# PROVIDED DATA
--------------------

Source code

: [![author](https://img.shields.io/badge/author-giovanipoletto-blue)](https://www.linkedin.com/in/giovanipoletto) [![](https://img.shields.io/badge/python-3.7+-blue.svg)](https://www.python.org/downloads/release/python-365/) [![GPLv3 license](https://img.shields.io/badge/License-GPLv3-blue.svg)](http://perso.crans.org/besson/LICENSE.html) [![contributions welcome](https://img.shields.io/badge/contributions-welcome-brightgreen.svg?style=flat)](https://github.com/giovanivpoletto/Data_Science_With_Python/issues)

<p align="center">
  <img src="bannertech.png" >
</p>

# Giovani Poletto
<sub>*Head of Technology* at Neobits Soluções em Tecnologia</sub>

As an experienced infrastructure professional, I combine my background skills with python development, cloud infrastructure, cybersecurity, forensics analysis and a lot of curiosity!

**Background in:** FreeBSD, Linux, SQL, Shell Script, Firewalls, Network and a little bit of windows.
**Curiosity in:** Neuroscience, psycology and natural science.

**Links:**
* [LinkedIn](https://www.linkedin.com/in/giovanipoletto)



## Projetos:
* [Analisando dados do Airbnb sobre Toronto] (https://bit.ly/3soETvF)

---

--------------------

# THE TASK
Repeat the material in full, exactly as written.

# SOLUTION TO THIS EXERCISE
Source code

: [![author](https://img.shields.io/badge/author-giovanipoletto-blue)](https://www.linkedin.com/in/giovanipoletto) [![](https://img.shields.io/badge/python-3.7+-blue.svg)](https://www.python.org/downloads/release/python-365/) [![GPLv3 license](https://img.shields.io/badge/License-GPLv3-blue.svg)](http://perso.crans.org/besson/LICENSE.html) [![contributions welcome](https://img.shields.io/badge/contributions-welcome-brightgreen.svg?style=flat)](https://github.com/giovanivpoletto/Data_Science_With_Python/issues)

<p align="center">
  <img src="bannertech.png" >
</p>

# Giovani Poletto
<sub>*Head of Technology* at Neobits Soluções em Tecnologia</sub>

As an experienced infrastructure professional, I combine my background skills with python development, cloud infrastructure, cybersecurity, forensics analysis and a lot of curiosity!

**Background in:** FreeBSD, Linux, SQL, Shell Script, Firewalls, Network and a little bit of windows.
**Curiosity in:** Neuroscience, psycology and natural science.

**Links:**
* [LinkedIn](https://www.linkedin.com/in/giovanipoletto)



## Projetos:
* [Analisando dados do Airbnb sobre Toronto] (https://bit.ly/3soETvF)

---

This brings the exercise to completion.